Mencius used his example to argue that human nature is fundamentally good – or at least capable of good. From that premise, he suggests that we are all born with four cardinal virtues (or seeds, 端), as inherent to us as our limbs: benevolence, dutifulness, observance of the rites and wisdom (仁, 義, 禮 and 智 respectively).

I wonder if, rather than a continued insistence on the five demands on one side, and petulant intransigence on the other, Mencius’s insight can chart a course out of our morass.

I am not going to digress into the exact meaning and sense of the original: just as the last native speaker of Ancient Greek died with the fall of Constantinople in 1453, the last native speaker of Classical Chinese died with the fall of the Ching Dynasty in 1912– and they were a rare enough breed then and for the better part of the preceding millennia. Rather, I’ll take the terms in their ordinary, everyday sense, and see where they lead us.

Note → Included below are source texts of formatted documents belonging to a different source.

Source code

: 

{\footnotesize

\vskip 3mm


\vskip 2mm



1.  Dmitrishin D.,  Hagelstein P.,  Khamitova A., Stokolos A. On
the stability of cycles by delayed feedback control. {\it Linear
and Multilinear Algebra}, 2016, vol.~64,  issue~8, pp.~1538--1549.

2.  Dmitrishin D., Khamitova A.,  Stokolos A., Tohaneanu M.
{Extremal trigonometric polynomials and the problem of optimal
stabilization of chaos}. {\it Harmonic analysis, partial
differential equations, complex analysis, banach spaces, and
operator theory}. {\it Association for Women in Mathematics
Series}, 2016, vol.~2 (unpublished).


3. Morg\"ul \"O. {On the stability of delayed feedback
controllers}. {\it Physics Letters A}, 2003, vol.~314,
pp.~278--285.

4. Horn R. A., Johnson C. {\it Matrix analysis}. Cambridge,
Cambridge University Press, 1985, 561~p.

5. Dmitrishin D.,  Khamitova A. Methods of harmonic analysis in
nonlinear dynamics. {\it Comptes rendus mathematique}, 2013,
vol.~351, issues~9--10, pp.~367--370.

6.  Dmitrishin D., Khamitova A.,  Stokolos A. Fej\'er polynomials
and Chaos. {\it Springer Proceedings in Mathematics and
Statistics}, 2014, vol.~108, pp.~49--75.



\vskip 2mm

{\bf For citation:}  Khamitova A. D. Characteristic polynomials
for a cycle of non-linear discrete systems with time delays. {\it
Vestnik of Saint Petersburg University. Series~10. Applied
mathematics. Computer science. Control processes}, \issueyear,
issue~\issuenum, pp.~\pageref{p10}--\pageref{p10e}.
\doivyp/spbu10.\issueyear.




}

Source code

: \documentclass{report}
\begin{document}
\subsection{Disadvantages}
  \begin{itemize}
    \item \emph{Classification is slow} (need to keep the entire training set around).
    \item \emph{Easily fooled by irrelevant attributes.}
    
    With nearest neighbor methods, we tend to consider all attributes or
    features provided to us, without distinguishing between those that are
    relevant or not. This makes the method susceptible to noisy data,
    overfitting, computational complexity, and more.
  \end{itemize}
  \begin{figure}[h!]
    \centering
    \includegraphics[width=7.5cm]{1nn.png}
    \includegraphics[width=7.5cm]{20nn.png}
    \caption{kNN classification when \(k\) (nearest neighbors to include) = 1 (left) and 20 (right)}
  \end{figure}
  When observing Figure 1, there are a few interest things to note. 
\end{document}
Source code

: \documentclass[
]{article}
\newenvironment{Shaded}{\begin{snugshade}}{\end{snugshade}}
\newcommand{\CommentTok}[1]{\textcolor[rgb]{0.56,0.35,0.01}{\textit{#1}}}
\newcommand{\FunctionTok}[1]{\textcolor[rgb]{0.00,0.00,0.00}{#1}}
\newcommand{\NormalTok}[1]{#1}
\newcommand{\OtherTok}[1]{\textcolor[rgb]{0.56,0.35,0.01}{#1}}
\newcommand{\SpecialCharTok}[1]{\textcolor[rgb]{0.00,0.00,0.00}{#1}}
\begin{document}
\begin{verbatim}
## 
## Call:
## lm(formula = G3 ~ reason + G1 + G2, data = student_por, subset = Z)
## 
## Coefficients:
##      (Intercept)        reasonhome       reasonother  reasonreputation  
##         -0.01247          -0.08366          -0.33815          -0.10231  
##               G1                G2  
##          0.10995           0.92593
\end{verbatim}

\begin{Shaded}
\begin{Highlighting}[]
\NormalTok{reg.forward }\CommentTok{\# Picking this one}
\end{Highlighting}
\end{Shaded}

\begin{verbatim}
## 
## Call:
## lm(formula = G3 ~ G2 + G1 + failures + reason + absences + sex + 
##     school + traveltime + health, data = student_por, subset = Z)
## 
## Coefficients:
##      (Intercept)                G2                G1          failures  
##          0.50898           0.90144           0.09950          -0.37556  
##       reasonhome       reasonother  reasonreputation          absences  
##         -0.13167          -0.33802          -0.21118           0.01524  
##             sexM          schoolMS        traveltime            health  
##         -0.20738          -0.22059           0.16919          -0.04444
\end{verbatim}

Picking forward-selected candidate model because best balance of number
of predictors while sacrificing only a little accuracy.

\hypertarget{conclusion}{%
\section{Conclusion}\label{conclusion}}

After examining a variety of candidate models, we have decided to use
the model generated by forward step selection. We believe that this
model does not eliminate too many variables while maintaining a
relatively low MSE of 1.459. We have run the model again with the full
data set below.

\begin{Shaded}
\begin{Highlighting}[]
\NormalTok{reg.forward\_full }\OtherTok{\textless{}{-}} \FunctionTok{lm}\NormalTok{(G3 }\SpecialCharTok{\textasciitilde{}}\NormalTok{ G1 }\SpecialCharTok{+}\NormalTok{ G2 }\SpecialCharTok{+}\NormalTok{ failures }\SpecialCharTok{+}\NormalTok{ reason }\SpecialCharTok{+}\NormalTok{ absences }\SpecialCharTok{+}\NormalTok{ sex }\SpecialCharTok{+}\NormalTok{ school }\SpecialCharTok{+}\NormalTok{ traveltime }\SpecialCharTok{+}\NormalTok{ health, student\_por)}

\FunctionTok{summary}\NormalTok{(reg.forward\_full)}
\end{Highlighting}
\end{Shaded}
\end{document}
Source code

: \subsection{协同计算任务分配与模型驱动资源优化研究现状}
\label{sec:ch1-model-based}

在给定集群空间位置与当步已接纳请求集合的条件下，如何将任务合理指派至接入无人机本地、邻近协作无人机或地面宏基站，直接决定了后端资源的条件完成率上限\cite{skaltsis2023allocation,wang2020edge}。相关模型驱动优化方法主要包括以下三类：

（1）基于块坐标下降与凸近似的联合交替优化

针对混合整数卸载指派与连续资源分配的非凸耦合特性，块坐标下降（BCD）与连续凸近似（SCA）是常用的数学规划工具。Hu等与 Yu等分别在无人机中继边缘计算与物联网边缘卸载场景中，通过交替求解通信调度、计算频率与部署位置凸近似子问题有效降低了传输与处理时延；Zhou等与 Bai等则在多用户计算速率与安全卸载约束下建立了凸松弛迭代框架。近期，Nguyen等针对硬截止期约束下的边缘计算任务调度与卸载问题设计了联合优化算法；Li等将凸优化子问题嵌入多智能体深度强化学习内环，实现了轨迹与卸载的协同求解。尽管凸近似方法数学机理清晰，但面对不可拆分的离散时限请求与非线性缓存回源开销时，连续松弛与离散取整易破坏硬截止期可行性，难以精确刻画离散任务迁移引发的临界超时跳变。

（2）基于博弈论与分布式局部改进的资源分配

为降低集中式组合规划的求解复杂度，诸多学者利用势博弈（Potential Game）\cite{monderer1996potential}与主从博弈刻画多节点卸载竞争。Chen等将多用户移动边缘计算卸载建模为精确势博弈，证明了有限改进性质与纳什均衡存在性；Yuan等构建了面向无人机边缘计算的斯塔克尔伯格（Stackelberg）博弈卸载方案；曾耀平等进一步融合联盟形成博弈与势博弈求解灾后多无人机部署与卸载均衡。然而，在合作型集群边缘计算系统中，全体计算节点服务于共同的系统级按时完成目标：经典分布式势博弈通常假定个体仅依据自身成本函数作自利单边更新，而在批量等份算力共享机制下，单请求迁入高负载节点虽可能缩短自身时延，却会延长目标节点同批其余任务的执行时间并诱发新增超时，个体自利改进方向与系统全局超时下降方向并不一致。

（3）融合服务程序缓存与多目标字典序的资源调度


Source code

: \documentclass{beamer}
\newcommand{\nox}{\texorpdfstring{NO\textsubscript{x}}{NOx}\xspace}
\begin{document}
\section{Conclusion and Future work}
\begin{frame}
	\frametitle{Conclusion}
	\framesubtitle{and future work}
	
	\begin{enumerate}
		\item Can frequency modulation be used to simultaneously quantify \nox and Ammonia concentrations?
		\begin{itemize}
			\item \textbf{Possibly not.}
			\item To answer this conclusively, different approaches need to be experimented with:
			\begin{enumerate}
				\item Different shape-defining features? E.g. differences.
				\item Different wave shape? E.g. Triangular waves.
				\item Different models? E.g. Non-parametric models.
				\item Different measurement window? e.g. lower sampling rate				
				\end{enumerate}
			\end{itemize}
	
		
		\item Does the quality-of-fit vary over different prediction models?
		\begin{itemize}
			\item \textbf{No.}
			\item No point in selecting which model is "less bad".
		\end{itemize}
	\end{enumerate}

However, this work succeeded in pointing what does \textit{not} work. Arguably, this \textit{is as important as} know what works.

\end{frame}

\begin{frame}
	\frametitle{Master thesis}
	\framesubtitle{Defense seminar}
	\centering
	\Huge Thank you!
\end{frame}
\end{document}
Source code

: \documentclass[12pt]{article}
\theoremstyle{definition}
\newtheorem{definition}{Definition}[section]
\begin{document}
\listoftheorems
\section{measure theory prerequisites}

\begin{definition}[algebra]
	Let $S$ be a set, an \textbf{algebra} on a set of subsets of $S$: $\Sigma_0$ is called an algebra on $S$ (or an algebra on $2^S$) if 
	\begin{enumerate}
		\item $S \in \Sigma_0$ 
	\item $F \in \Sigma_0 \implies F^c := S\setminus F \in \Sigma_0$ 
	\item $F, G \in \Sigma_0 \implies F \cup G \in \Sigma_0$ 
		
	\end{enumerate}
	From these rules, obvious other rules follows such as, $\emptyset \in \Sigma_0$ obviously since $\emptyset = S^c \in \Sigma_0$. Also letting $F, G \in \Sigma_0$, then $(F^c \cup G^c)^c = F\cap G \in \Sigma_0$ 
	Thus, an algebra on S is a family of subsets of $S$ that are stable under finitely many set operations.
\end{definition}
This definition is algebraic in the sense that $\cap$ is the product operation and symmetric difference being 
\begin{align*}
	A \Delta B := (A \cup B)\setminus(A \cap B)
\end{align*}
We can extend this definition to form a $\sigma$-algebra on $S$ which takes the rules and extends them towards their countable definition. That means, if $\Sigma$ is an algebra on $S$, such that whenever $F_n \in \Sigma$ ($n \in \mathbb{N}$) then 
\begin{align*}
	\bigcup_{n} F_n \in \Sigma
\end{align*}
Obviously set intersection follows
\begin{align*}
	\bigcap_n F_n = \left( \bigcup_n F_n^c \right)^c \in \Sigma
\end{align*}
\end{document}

First, benevolence. The CCP and the Hong Kong Government both regard themselves as benevolent entities, framing benevolence almost entirely in economic terms. The five demands are notably absent of economics: benevolence is framed by the protestors in terms of rights. There seems little to bridge this abyss.

Dutifulness likewise hits a wall of disagreement: Duty to what? In the case of the CCP and HKG, duty is first and foremost the patriotic duty to the greater re-unified China. To many of Hong Kong’s global, cosmopolitan urbanites, duty is a more nuanced concept: in a quotidian sense, duty to one’s own family, one’s own immediate civic society; in an abstract sense, to concepts such as the rule of law, the separation of powers and – yes – to one’s nation.

The contradiction here is not so much the list of those to whom duty is owed, as the order: one is the diametric opposite of the other.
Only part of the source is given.